## Source records
------------------------------

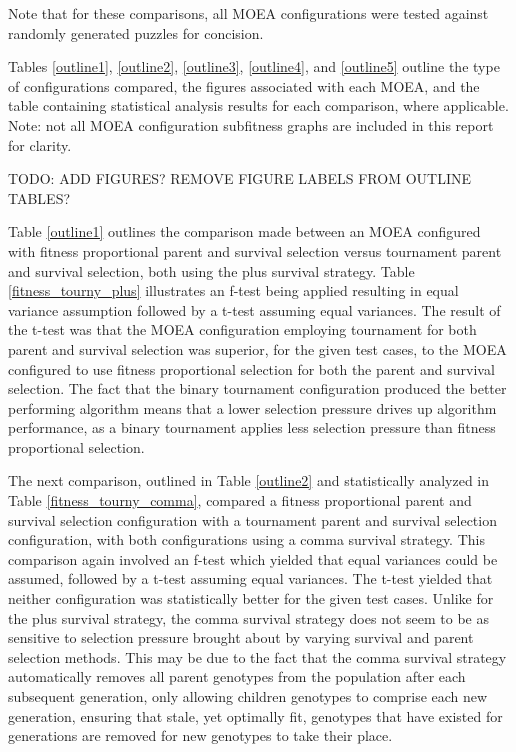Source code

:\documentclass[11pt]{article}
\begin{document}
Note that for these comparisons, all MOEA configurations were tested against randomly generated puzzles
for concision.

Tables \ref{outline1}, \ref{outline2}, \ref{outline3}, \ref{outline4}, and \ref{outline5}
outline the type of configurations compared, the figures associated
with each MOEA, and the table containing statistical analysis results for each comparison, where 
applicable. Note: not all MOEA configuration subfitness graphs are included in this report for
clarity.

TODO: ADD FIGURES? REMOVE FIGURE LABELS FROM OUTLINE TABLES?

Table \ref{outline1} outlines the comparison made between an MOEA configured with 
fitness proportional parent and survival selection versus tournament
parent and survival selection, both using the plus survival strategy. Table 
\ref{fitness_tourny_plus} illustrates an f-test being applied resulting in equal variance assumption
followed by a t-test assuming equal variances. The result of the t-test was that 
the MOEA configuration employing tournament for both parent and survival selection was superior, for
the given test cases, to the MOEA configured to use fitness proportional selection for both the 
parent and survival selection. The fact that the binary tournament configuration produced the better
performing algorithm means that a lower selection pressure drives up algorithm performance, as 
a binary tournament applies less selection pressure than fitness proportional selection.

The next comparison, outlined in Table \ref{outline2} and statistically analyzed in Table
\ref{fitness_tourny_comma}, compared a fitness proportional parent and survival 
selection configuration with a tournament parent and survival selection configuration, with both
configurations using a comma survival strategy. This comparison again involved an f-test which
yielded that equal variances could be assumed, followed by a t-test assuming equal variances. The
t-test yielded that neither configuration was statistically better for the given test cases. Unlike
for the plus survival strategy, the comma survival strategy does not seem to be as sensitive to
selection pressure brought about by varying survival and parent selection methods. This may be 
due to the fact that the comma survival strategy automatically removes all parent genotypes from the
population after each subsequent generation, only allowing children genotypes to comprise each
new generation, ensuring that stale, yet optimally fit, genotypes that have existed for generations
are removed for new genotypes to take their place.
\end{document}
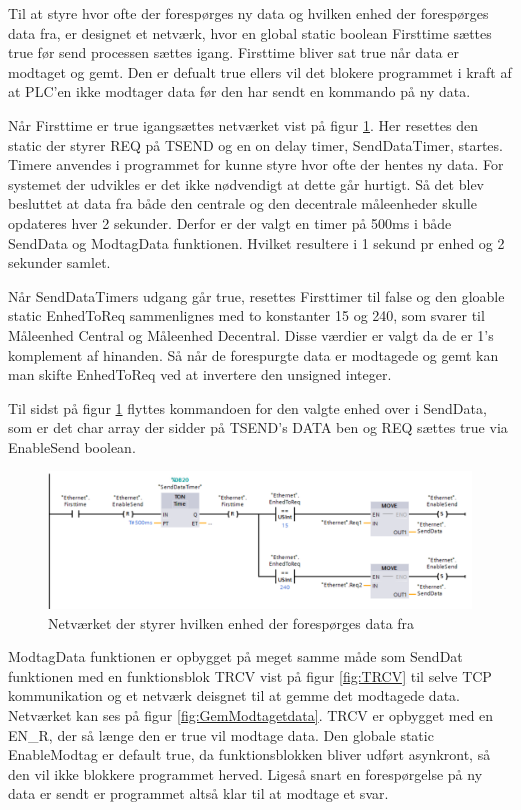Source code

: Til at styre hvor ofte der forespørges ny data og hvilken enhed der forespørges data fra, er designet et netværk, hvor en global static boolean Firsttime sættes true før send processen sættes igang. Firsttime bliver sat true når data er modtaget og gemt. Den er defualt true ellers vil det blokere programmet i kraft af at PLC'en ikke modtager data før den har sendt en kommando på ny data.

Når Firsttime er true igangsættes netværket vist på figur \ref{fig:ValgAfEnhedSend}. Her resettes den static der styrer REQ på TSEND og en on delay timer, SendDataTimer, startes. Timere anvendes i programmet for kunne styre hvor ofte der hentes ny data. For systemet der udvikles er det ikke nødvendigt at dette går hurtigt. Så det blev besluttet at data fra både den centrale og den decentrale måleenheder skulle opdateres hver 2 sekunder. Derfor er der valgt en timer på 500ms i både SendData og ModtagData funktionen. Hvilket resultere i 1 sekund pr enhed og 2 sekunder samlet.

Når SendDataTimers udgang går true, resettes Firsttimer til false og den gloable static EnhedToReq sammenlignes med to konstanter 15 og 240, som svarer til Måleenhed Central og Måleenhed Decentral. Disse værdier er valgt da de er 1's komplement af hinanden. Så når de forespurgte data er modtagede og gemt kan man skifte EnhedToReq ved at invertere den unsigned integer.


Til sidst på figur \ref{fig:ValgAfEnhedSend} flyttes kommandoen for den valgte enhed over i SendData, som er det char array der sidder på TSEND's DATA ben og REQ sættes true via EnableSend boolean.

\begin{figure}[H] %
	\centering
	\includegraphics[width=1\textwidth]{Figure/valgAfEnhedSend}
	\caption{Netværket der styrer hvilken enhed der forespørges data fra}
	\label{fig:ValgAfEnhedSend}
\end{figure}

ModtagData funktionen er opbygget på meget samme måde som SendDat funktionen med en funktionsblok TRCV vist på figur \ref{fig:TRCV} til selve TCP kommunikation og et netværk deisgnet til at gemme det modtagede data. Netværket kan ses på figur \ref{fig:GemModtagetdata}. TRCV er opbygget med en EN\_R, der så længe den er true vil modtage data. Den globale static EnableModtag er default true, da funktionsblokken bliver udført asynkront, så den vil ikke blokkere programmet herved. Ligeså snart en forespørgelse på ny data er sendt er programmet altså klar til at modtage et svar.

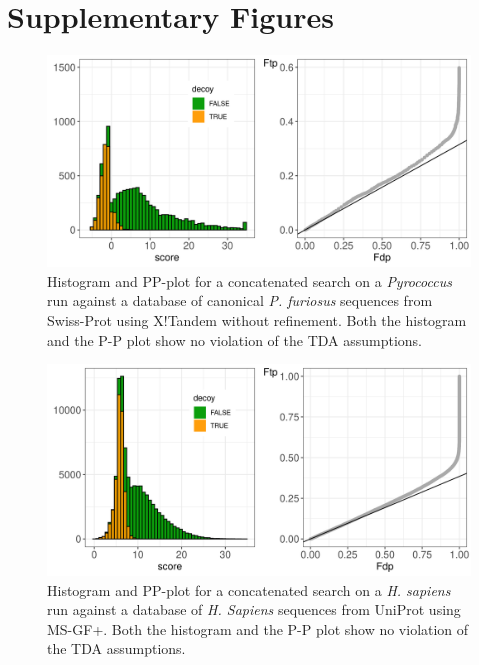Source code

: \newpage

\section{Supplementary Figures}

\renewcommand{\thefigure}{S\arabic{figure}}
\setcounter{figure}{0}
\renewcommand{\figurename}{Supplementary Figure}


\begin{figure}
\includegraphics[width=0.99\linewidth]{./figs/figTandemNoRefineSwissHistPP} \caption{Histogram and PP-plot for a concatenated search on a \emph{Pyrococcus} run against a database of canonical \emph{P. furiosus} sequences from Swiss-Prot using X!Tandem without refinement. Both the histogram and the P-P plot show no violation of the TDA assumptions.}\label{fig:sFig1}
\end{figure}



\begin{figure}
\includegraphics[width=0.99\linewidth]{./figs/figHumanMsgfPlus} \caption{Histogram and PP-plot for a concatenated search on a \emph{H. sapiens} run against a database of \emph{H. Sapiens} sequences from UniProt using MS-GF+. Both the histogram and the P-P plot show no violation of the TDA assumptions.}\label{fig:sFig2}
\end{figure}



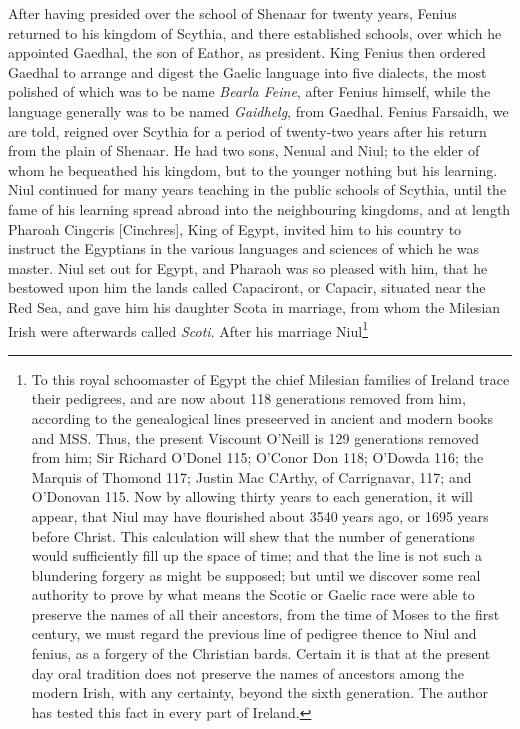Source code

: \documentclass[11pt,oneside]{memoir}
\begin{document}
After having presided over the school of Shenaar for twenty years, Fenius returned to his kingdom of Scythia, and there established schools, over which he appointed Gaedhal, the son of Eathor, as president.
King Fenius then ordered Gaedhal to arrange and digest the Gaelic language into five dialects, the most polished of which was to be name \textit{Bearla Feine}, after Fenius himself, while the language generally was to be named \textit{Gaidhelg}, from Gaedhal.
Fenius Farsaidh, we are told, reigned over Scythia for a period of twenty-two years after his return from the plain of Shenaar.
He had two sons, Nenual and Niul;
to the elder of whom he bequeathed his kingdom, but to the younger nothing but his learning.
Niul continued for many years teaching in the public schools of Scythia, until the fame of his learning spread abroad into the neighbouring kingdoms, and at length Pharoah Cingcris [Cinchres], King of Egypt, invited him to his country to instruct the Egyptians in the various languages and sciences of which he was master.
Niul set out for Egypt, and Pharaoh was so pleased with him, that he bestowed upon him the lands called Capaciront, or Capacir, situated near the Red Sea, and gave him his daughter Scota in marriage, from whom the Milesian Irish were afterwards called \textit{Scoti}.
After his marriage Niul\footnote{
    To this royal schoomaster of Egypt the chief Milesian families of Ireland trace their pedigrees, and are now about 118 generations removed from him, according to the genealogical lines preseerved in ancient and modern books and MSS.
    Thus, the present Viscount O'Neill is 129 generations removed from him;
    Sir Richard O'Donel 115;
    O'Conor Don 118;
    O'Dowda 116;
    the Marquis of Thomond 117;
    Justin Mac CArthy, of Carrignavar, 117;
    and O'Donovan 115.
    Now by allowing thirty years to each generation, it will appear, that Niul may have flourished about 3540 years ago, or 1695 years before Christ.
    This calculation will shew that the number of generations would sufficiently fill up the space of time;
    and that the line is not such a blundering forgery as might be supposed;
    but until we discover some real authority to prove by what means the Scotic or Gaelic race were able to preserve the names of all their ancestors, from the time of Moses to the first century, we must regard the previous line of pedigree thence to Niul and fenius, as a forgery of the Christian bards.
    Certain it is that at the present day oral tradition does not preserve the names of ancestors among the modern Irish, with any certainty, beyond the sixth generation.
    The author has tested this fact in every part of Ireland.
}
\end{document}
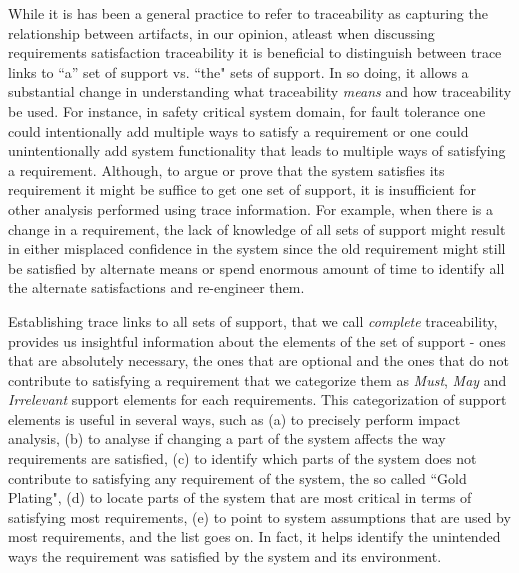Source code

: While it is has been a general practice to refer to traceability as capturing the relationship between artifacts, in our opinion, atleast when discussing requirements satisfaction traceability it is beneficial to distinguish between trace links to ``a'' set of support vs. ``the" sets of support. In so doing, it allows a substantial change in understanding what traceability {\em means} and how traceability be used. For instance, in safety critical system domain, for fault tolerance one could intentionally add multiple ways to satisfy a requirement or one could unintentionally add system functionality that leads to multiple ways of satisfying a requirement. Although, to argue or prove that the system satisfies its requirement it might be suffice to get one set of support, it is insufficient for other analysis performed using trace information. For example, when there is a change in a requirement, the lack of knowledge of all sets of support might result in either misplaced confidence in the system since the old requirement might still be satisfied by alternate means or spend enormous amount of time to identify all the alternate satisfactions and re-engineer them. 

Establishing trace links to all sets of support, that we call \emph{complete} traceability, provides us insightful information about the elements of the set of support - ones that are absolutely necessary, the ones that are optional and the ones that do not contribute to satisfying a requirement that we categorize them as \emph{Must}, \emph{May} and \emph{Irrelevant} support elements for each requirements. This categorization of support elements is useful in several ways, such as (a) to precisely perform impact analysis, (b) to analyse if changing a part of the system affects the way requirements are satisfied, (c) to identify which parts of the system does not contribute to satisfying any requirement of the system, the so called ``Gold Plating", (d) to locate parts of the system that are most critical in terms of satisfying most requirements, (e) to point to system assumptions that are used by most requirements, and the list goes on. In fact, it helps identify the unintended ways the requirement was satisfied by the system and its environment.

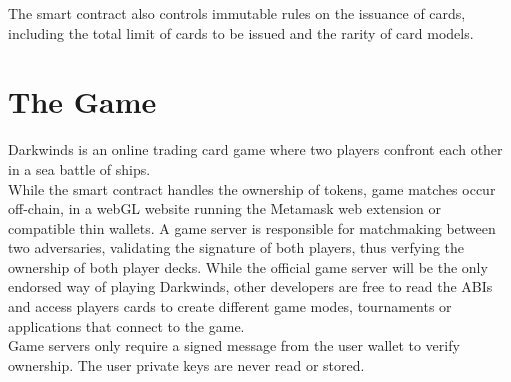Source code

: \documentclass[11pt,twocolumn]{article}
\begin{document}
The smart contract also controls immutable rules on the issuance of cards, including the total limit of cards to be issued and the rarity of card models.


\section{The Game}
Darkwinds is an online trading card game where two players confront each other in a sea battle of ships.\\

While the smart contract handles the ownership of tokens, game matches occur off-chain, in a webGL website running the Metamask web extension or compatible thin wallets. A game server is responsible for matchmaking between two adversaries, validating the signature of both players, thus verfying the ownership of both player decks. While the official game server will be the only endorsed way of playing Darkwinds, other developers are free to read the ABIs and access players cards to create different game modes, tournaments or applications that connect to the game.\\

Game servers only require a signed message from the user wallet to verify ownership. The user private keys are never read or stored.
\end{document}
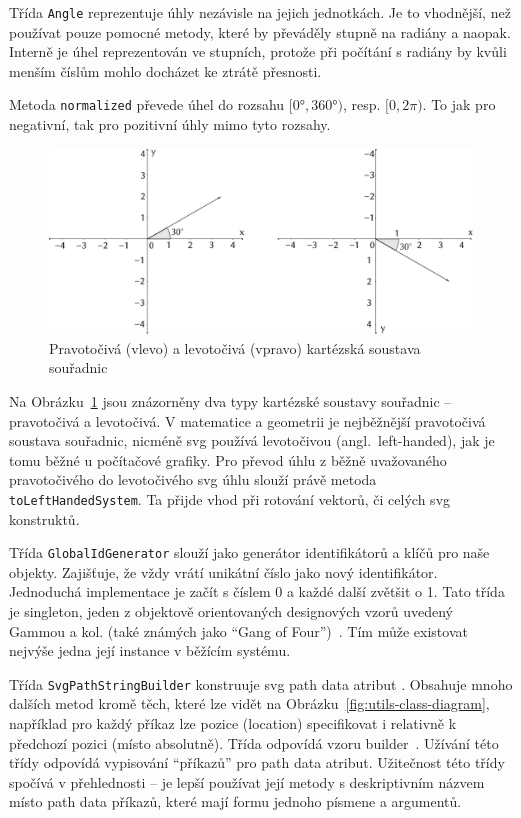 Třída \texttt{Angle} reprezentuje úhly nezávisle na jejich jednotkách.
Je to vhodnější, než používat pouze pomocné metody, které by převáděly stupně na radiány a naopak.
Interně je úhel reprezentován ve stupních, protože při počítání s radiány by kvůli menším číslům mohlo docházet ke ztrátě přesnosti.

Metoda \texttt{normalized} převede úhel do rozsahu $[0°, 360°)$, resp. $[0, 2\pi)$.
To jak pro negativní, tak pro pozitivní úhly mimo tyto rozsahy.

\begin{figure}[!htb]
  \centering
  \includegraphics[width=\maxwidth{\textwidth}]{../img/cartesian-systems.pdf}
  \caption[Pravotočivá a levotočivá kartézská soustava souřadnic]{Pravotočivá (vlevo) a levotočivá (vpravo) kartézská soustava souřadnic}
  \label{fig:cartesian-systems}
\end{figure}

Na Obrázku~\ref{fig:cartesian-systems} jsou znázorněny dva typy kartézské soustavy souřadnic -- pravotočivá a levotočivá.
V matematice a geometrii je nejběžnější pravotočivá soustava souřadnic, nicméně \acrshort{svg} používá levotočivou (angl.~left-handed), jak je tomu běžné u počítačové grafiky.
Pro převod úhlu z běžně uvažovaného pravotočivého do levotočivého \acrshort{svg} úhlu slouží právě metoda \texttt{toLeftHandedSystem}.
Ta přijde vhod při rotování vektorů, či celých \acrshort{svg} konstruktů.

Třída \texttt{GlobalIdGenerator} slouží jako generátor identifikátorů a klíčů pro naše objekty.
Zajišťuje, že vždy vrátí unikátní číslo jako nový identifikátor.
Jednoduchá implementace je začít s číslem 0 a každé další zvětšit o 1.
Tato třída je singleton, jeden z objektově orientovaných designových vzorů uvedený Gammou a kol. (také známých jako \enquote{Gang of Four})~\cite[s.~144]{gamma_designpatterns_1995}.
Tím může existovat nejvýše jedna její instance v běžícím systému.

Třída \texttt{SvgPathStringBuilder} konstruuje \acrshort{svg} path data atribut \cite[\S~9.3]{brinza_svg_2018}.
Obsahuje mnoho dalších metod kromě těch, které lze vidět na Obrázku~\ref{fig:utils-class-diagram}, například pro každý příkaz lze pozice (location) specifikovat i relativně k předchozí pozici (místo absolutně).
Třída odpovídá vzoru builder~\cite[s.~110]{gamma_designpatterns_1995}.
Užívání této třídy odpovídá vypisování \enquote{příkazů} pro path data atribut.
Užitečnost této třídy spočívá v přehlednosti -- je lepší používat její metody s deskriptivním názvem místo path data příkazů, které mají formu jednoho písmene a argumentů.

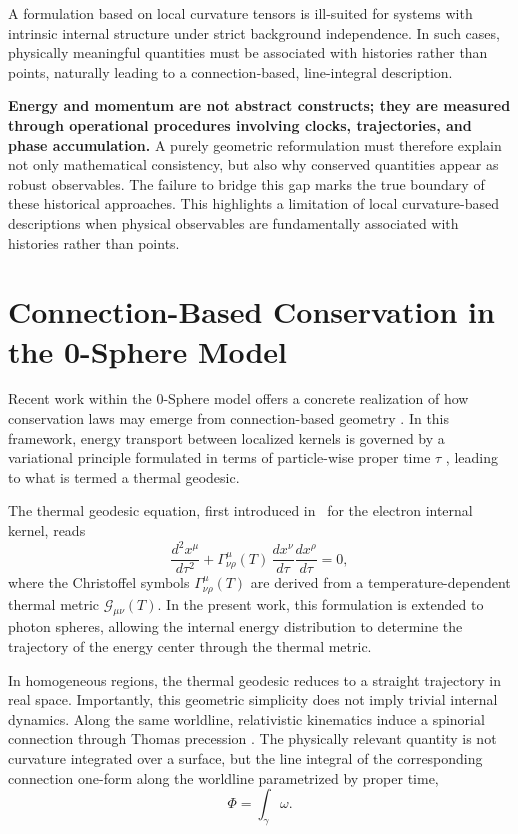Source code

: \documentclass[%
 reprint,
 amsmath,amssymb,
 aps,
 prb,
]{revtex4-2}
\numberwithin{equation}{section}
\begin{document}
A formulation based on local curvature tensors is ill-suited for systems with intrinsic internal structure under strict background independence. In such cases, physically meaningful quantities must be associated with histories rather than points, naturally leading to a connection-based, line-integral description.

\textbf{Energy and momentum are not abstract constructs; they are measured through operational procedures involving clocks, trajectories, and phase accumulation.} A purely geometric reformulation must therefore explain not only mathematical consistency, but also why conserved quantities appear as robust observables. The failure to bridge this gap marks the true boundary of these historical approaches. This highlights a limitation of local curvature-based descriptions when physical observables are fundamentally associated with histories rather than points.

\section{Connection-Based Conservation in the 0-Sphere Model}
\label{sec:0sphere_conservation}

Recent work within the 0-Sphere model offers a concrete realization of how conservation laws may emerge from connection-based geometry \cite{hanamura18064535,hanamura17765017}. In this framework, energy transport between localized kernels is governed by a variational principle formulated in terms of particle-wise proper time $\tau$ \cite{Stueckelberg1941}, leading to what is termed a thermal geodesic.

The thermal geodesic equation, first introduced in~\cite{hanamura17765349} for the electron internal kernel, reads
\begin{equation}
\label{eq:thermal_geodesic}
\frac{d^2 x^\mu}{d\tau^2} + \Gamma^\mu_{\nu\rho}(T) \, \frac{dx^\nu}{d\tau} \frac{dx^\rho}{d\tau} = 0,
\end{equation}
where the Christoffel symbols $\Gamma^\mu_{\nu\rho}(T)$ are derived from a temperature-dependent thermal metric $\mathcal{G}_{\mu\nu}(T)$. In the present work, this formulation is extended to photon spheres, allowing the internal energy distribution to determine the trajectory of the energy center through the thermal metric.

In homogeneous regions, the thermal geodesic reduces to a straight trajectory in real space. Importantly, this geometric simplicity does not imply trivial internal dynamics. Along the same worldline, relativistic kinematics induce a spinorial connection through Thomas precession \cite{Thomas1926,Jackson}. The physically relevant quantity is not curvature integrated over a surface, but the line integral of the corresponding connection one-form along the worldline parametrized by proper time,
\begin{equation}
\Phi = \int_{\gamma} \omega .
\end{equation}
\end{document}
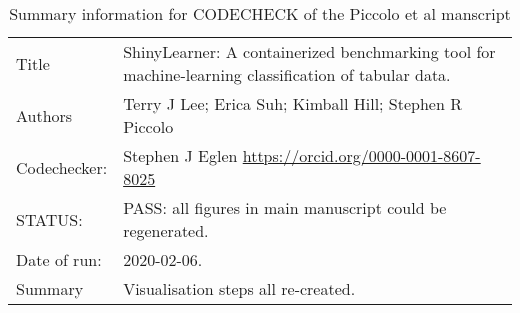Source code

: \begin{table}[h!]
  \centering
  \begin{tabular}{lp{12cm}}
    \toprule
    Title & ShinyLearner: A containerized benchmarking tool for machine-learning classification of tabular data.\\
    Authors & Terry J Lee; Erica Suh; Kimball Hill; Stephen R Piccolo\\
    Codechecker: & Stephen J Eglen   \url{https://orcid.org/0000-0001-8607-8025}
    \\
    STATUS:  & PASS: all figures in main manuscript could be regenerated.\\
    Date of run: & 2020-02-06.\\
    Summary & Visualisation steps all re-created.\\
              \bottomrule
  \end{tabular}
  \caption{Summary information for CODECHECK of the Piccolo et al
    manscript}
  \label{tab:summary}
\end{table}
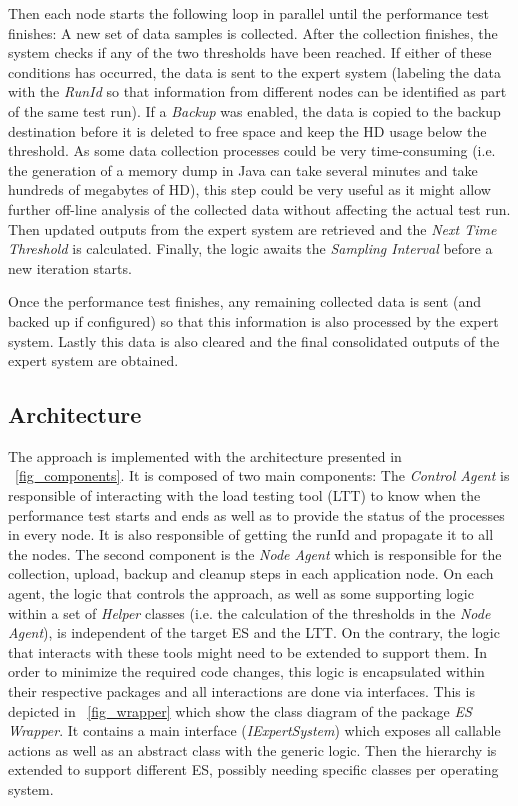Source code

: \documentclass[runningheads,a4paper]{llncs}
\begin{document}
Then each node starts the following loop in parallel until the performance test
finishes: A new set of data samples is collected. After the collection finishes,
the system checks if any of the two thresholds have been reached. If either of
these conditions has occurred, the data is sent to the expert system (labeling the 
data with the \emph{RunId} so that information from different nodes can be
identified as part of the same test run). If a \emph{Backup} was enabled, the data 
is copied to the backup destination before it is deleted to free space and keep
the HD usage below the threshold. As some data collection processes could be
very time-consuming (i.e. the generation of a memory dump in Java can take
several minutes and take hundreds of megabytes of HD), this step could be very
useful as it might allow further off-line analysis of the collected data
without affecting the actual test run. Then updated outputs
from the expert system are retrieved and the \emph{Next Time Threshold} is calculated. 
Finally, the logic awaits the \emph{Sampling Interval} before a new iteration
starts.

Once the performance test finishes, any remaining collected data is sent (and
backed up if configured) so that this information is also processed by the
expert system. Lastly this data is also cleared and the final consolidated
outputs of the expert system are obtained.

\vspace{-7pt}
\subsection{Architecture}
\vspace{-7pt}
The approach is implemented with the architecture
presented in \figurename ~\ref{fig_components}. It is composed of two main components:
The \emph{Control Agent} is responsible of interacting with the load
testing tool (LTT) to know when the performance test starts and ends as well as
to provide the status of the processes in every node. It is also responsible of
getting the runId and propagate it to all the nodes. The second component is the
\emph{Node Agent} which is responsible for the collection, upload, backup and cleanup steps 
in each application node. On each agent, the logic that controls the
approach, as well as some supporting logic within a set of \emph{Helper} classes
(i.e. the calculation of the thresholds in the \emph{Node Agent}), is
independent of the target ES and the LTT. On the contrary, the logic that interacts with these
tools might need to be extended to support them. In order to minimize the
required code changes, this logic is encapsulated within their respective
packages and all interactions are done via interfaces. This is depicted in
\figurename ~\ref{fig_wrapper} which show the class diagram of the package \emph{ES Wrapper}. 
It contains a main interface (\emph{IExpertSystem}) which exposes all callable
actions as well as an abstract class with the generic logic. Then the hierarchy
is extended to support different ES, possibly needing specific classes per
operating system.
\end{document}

------------------------------

## WORK INSTRUCTIONS
Copy every line of the data that holds the string "marriage".

## OUTPUT BELOW
Niul set out for Egypt, and Pharaoh was so pleased with him, that he bestowed upon him the lands called Capaciront, or Capacir, situated near the Red Sea, and gave him his daughter Scota in marriage, from whom the Milesian Irish were afterwards called \textit{Scoti}.
After his marriage Niul\footnote{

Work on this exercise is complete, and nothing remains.